The top Republican on the Senate Finance Committee on Wednesday pointed the finger squarely at federal price controls for the nation's worsening drug shortage crisis, particularly for cancer medicines.
"Experts contend that federal government pricing and rebate programs are a significant contributing factor to the current drug shortage crisis," Sen. Orrin Hatch (R-Utah) said during a committee hearing on the issue. "Current pricing structures have been very effective at driving generic utilization. However, they may not fully capture or reward the costs associated with the complex development and manufacturing of injectables, as opposed to the more straightforward manufacturing process in the pill market."
Hatch, who is running for reelection next year, quoted research published in the New England Journal of Medicine showing that 74 percent of the 178 drug shortages last year were sterile injectable drugs, which are complex to manufacture but reimbursed at a low price. Several witnesses at the committee's hearing on the issue agreed.

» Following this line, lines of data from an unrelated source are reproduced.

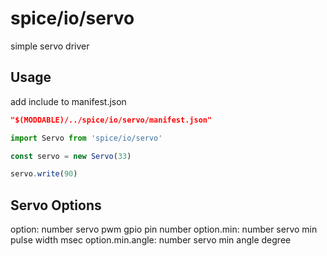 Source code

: spice/io/servo
================
simple servo driver


Usage
----------------
add include to manifest.json

```json
"$(MODDABLE)/../spice/io/servo/manifest.json"
```

```javascript
import Servo from 'spice/io/servo'

const servo = new Servo(33)

servo.write(90)
```

Servo Options
----------------
option: number     servo pwm gpio pin number
option.min: number servo min pulse width msec
option.min.angle: number servo min angle degree
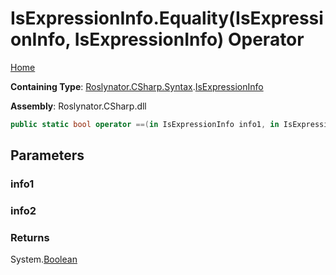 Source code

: # IsExpressionInfo\.Equality\(IsExpressionInfo, IsExpressionInfo\) Operator

[Home](../../../../../README.md)

**Containing Type**: [Roslynator.CSharp.Syntax](../../README.md)\.[IsExpressionInfo](../README.md)

**Assembly**: Roslynator\.CSharp\.dll

```csharp
public static bool operator ==(in IsExpressionInfo info1, in IsExpressionInfo info2)
```

## Parameters

### info1





### info2





### Returns

System\.[Boolean](https://docs.microsoft.com/en-us/dotnet/api/system.boolean)

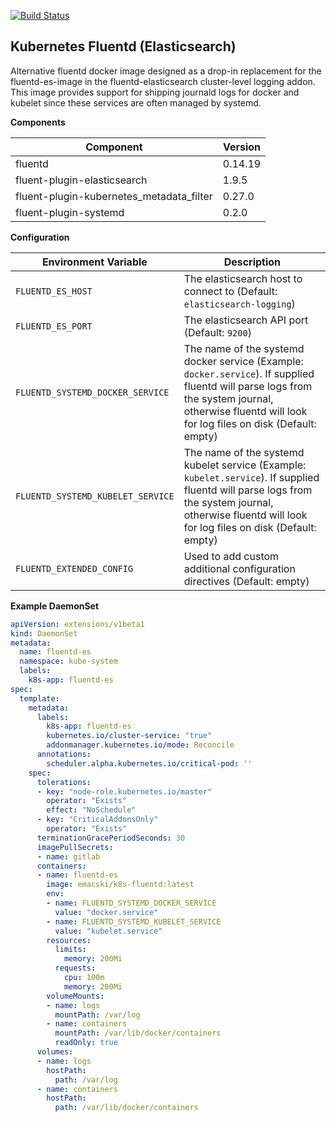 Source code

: [![Build Status](https://travis-ci.org/emacski/k8s-fluentd.svg?branch=master)](https://travis-ci.org/emacski/k8s-fluentd)

Kubernetes Fluentd (Elasticsearch)
----------------------------------

Alternative fluentd docker image designed as a drop-in replacement for the
fluentd-es-image in the fluentd-elasticsearch cluster-level logging addon. This
image provides support for shipping journald logs for docker and kubelet since
these services are often managed by systemd.

**Components**

| Component | Version |
| --------- | ------- |
| fluentd | 0.14.19 |
| fluent-plugin-elasticsearch | 1.9.5 |
| fluent-plugin-kubernetes_metadata_filter | 0.27.0 |
| fluent-plugin-systemd | 0.2.0 |

**Configuration**

| Environment Variable | Description |
| -------------------- | ----------- |
| `FLUENTD_ES_HOST` | The elasticsearch host to connect to (Default: `elasticsearch-logging`) |
| `FLUENTD_ES_PORT` | The elasticsearch API port (Default: `9200`) |
| `FLUENTD_SYSTEMD_DOCKER_SERVICE` | The name of the systemd docker service (Example: `docker.service`). If supplied fluentd will parse logs from the system journal, otherwise fluentd will look for log files on disk (Default: empty) |
| `FLUENTD_SYSTEMD_KUBELET_SERVICE` | The name of the systemd kubelet service (Example: `kubelet.service`). If supplied fluentd will parse logs from the system journal, otherwise fluentd will look for log files on disk (Default: empty) |
| `FLUENTD_EXTENDED_CONFIG` | Used to add custom additional configuration directives (Default: empty) |

**Example DaemonSet**
```yaml
apiVersion: extensions/v1beta1
kind: DaemonSet
metadata:
  name: fluentd-es
  namespace: kube-system
  labels:
    k8s-app: fluentd-es
spec:
  template:
    metadata:
      labels:
        k8s-app: fluentd-es
        kubernetes.io/cluster-service: "true"
        addonmanager.kubernetes.io/mode: Reconcile
      annotations:
        scheduler.alpha.kubernetes.io/critical-pod: ''
    spec:
      tolerations:
      - key: "node-role.kubernetes.io/master"
        operator: "Exists"
        effect: "NoSchedule"
      - key: "CriticalAddonsOnly"
        operator: "Exists"
      terminationGracePeriodSeconds: 30
      imagePullSecrets:
      - name: gitlab
      containers:
      - name: fluentd-es
        image: emacski/k8s-fluentd:latest
        env:
        - name: FLUENTD_SYSTEMD_DOCKER_SERVICE
          value: "docker.service"
        - name: FLUENTD_SYSTEMD_KUBELET_SERVICE
          value: "kubelet.service"
        resources:
          limits:
            memory: 200Mi
          requests:
            cpu: 100m
            memory: 200Mi
        volumeMounts:
        - name: logs
          mountPath: /var/log
        - name: containers
          mountPath: /var/lib/docker/containers
          readOnly: true
      volumes:
      - name: logs
        hostPath:
          path: /var/log
      - name: containers
        hostPath:
          path: /var/lib/docker/containers
```
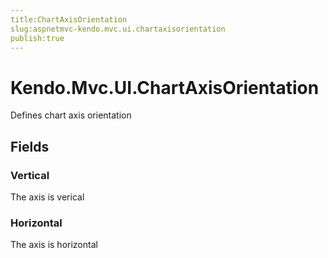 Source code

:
 ```yaml
---
title:ChartAxisOrientation
slug:aspnetmvc-kendo.mvc.ui.chartaxisorientation
publish:true
---
```


# Kendo.Mvc.UI.ChartAxisOrientation

Defines chart axis orientation

## Fields

### Vertical
The axis is verical

### Horizontal
The axis is horizontal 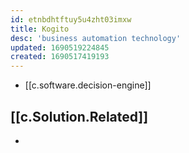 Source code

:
 ```yaml
---
id: etnbdhtftuy5u4zht03imxw
title: Kogito
desc: 'business automation technology'
updated: 1690519224845
created: 1690517419193
---
```


- [[c.software.decision-engine]]
  
## [[c.Solution.Related]]

-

"The drug shortage problem is a direct consequence of the reimbursement system," Montana oncologist Patrick Cobb testified. "It is critical that Congress move quickly to modify the Medicare reimbursement system, certainly not cut reimbursement any further as some propose, and to create appropriate incentives for manufacturers."
Other witnesses said the jury's still out on the lead cause of shortages, but that manufacturers aren't blameless.
"Our analysis over the last 10 years has shown that many drug shortages are the result of quality issues in the manufacturing process, loss of a manufacturing site, delays and capacity issues, shortages of raw materials … and secondary shortages of a therapeutic alternative resulting from a primary shortage," said Kasey Thompson, vice president for policy with the American Society of Health-System Pharmacists. "We recognize that there is no one cause of drug shortages, and therefore no one solution."